Ignoro lo que me dirá Paul, pero la idea de que su revelación pueda ser más grande de lo que he imaginado es suficiente para hacerme sentir algo que ha estado ausente durante más tiempo del que hubiera creído. Me hace mirar hacia delante otra vez y ver frente a mí algo real, algo distinto de una pared. Me hace sentir esperanzado.
Capítulo 21
De camino a Firestone nos cruzamos con Carrie Shaw, una estudiante de tercero que reconozco por una clase de Literatura a la que fuimos juntos el año pasado. Carrie pasa frente a nosotros, nos saluda. Durante semanas, antes de que yo conociera a Katie, ella y yo intercambiamos miradas de un lado al otro de la mesa del seminario. Me pregunto cuánto habrá cambiado su vida desde entonces. Me pregunto si podrá ver cuánto ha cambiado la mía.
– Me parece tan accidental la forma en que me absorbió la Hypnerotomachia -dice Paul mientras seguimos hacia el este, hacia la biblioteca-. Todo fue tan indirecto, tan fortuito. Igual que le ocurrió a tu padre.
– Te refieres a lo de conocer a McBee.
– Y a Richard. ¿Qué habría pasado si ellos dos no se hubieran conocido? ¿Y si no hubieran ido juntos a esa clase? ¿Y si yo no hubiera cogido nunca el libro de tu padre?
– No estaríamos aquí.
Paul toma esto como un comentario informal, pero enseguida se da cuenta de lo que quiero decir. Sin Curry, sin McBee, sin El documento Belladonna, Paul y yo nunca nos habríamos conocido. Nos habríamos cruzado en el campus igual que nos acabamos de cruzar con Carrie, saludándonos, preguntándonos dónde nos hemos visto antes, pensando de manera distante: es una lástima que hayan pasado cuatro años y siga habiendo tantas caras desconocidas.
– A veces -dice- me pregunto: ¿por qué tuve que conocer a Vincent? ¿Por qué tuve que conocer a Bill? ¿Por qué siempre tengo que tomar el camino más largo para llegar a donde quiero?
– ¿A qué te refieres?
– ¿Te has fijado en que tampoco las indicaciones del capitán de puerto van directamente al grano?
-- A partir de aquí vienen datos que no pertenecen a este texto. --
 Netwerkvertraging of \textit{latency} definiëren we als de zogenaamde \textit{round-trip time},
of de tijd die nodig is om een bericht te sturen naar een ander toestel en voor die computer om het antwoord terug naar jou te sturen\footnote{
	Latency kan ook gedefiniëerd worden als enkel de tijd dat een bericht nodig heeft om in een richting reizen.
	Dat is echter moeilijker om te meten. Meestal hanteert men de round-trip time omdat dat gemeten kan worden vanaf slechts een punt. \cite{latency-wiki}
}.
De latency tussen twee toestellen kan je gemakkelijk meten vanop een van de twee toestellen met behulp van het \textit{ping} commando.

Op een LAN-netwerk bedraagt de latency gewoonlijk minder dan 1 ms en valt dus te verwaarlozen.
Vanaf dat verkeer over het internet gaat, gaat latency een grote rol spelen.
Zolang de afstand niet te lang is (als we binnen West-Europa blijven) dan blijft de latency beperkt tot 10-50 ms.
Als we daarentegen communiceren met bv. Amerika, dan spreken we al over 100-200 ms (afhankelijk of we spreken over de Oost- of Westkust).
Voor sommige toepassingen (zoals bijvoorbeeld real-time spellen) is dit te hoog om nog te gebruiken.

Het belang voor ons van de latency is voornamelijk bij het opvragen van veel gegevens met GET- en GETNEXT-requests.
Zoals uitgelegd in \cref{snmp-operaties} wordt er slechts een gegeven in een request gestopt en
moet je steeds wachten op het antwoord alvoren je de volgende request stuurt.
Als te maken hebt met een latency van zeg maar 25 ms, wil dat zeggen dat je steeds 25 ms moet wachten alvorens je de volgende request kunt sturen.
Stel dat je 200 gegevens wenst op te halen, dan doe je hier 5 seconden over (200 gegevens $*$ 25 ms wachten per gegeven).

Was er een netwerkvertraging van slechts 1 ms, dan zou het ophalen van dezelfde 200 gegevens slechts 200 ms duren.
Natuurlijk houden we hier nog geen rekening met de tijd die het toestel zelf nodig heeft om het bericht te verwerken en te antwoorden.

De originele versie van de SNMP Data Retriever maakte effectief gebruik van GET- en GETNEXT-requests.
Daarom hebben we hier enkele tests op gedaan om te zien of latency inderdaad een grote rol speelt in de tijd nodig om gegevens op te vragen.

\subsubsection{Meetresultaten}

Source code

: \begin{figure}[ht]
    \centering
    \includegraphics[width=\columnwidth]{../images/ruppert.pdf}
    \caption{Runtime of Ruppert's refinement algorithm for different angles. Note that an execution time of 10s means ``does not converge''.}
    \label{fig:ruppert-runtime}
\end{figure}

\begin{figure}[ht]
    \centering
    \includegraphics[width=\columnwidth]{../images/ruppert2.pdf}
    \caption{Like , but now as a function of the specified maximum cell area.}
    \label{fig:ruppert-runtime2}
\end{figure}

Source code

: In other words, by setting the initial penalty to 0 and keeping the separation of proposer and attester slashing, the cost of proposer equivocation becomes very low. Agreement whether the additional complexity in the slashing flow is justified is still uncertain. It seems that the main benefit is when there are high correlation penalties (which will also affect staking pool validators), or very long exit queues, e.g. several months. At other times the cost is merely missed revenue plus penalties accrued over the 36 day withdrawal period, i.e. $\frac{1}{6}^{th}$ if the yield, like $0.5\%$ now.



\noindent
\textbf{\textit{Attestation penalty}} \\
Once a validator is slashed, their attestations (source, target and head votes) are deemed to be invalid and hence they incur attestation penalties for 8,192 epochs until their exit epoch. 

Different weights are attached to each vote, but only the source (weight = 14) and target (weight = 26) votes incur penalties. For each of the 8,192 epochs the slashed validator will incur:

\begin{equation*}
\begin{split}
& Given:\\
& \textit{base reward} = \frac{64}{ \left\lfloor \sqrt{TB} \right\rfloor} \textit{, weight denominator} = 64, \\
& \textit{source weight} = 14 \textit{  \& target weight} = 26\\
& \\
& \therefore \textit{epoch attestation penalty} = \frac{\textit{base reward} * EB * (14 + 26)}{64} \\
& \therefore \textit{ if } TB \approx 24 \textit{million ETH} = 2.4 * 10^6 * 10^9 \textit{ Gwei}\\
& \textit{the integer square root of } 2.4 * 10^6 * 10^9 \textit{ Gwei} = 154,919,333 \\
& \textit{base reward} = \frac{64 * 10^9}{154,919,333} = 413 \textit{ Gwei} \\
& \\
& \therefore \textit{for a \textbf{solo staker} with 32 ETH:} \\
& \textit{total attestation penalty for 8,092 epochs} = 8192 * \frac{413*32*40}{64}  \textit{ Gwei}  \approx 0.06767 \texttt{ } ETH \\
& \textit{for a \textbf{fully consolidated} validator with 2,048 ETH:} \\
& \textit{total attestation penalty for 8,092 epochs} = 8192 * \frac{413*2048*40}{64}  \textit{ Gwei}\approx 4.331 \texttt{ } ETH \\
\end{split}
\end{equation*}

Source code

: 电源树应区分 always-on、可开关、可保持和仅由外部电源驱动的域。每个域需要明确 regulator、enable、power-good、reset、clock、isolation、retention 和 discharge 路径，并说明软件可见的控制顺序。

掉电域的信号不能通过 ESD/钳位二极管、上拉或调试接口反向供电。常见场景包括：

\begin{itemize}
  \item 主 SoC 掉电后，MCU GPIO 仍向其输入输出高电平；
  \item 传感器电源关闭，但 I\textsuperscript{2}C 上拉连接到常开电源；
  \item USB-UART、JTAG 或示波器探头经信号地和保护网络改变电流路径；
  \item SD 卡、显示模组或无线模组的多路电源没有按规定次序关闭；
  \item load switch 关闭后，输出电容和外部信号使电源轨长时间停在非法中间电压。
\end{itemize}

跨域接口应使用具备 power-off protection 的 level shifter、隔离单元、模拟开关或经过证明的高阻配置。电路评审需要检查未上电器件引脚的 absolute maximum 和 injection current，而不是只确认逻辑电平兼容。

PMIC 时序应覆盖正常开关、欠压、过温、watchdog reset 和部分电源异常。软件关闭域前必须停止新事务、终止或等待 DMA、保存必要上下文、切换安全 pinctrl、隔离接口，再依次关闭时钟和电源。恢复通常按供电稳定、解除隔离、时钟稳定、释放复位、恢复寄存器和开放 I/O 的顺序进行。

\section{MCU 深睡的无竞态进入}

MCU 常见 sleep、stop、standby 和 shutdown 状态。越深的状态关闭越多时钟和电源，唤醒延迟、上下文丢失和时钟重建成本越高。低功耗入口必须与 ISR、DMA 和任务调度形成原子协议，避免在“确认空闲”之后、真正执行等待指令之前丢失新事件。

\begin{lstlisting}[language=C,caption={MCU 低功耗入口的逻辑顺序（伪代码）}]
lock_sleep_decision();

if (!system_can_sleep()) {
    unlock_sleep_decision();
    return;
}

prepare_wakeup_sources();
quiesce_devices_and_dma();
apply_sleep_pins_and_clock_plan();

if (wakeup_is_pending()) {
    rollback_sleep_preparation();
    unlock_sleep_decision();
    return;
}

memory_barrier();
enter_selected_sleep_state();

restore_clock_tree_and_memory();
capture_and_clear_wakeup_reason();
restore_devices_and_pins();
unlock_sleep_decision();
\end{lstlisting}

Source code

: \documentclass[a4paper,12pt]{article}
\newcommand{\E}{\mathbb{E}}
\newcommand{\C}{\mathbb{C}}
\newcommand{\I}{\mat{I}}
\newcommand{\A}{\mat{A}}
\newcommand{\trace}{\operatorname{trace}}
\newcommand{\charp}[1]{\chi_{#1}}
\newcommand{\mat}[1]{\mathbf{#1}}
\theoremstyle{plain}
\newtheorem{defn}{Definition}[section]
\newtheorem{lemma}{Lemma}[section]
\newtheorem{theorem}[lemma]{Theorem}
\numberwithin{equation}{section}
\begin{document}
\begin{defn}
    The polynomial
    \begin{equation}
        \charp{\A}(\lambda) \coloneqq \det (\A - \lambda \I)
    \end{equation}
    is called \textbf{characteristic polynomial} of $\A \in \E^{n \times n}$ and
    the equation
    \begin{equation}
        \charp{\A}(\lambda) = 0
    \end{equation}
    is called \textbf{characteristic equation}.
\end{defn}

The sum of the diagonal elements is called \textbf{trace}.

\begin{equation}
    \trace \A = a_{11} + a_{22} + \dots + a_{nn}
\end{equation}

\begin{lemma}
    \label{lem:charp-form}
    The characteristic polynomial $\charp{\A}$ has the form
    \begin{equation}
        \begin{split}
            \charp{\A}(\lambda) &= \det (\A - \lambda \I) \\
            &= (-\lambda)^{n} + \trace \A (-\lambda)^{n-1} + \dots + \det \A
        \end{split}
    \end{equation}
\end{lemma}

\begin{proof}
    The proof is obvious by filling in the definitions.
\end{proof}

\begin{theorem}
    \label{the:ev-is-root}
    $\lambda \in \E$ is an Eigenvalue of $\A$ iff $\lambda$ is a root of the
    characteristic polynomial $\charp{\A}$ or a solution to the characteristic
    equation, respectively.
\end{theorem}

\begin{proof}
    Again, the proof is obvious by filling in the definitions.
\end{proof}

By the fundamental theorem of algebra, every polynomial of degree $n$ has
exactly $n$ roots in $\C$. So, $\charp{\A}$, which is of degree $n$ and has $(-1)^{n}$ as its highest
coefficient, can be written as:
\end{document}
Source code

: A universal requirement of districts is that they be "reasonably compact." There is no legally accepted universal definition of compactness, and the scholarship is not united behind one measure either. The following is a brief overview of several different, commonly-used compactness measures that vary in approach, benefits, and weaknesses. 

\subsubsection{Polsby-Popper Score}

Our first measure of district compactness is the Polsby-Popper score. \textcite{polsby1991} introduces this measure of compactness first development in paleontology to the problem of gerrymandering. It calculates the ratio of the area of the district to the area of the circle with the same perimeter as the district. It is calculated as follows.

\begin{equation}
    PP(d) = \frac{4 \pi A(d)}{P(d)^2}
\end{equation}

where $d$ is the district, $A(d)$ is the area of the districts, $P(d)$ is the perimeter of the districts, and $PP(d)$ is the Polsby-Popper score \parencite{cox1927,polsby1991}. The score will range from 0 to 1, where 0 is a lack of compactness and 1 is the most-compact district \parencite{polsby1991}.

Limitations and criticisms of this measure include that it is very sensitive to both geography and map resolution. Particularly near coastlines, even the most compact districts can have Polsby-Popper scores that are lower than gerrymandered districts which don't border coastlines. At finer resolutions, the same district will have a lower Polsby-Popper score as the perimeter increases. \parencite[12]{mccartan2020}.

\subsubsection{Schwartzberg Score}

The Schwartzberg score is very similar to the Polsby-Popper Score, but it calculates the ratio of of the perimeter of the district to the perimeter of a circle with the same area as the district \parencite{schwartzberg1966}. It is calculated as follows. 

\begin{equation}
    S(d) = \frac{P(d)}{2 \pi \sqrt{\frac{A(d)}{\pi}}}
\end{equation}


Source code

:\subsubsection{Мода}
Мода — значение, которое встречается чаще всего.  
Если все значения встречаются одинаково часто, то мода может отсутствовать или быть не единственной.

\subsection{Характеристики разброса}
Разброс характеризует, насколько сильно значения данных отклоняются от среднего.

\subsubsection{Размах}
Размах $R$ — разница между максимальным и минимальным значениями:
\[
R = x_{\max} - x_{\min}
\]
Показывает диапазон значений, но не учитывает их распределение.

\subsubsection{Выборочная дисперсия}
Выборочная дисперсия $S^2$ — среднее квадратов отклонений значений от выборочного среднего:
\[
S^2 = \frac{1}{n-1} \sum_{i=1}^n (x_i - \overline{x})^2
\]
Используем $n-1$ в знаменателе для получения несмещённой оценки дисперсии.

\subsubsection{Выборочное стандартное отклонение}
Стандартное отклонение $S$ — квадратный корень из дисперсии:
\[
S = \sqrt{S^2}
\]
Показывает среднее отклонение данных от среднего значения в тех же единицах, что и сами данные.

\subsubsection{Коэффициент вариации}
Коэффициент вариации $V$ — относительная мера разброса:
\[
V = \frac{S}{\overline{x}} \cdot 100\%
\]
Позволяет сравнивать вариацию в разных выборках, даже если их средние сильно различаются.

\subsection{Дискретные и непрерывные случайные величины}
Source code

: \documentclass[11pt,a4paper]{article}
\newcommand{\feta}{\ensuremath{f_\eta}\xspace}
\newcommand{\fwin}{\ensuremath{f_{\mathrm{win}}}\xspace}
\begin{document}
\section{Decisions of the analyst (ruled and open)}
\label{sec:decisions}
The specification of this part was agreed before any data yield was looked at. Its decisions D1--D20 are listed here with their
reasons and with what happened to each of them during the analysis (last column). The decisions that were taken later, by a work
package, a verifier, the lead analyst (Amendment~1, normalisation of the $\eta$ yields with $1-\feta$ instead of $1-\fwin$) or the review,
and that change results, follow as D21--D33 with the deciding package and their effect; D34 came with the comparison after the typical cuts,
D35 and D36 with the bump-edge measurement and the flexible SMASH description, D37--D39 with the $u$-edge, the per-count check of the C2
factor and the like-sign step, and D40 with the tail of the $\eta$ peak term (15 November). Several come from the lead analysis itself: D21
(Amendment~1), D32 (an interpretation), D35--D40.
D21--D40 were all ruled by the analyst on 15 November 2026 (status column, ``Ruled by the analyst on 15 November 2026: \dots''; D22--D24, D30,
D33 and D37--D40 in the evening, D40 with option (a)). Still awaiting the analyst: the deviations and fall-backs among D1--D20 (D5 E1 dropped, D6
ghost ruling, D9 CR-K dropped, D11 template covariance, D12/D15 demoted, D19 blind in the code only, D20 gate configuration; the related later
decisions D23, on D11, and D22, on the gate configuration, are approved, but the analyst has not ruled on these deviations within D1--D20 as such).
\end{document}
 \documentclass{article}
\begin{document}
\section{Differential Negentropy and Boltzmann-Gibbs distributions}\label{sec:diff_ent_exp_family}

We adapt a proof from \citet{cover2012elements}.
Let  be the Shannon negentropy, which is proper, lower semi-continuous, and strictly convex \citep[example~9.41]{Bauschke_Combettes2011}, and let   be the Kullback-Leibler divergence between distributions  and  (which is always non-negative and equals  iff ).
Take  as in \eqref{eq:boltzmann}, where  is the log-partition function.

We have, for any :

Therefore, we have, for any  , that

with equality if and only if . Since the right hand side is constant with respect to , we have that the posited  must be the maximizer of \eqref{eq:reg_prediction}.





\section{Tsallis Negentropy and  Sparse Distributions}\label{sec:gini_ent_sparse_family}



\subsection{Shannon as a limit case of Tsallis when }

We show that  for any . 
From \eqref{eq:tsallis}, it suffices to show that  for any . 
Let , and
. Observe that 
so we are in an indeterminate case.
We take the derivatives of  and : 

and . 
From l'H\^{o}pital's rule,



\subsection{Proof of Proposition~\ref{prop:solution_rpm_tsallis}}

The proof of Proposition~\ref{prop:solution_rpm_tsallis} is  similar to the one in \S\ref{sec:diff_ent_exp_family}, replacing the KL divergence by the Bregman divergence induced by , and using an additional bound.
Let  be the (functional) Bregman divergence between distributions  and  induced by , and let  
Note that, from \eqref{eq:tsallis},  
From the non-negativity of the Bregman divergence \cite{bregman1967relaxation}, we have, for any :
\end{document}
Cuatro sur, diez este, dos norte, seis oeste. Se mueven en un gran círculo. Uno casi acaba llegando al punto de partida.
Al final entiendo la conexión: la extensa curva de las circunstancias, la manera en que su viaje con la Hypnerotomachia ha serpenteado en el tiempo y en el espacio, a partir de los dos amigos de Princeton en la época de mi padre, llegando a los tres hombres en Nueva York, y ahora de vuelta a otros dos amigos en Princeton: todo se parece al extraño acertijo de Colonna, a las indicaciones que se curvan sobre sí mismas.
– ¿No crees que tiene sentido que fuera tu padre quien me inició en la Hypnerotomachia?-pregunta Paul.